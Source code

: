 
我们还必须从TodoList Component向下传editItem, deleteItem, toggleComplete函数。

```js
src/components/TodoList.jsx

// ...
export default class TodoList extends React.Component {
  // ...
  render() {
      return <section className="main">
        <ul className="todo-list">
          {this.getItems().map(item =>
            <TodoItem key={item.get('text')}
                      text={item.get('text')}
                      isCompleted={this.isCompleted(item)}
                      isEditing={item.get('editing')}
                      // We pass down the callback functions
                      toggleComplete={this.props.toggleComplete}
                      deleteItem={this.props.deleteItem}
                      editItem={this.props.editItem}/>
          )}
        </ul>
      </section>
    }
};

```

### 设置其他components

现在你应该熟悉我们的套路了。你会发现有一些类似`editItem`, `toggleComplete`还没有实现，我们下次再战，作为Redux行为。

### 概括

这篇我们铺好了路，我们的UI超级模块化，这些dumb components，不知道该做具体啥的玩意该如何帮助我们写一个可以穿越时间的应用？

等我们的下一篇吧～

▶ **WORK REQUEST**
Set down exactly the line with "### 设置其他components" and each line after it up to the end of the records, adding nothing.

▶ **OUTPUT OF THE TASK**
### 设置其他components

现在你应该熟悉我们的套路了。你会发现有一些类似`editItem`, `toggleComplete`还没有实现，我们下次再战，作为Redux行为。

### 概括

这篇我们铺好了路，我们的UI超级模块化，这些dumb components，不知道该做具体啥的玩意该如何帮助我们写一个可以穿越时间的应用？

等我们的下一篇吧～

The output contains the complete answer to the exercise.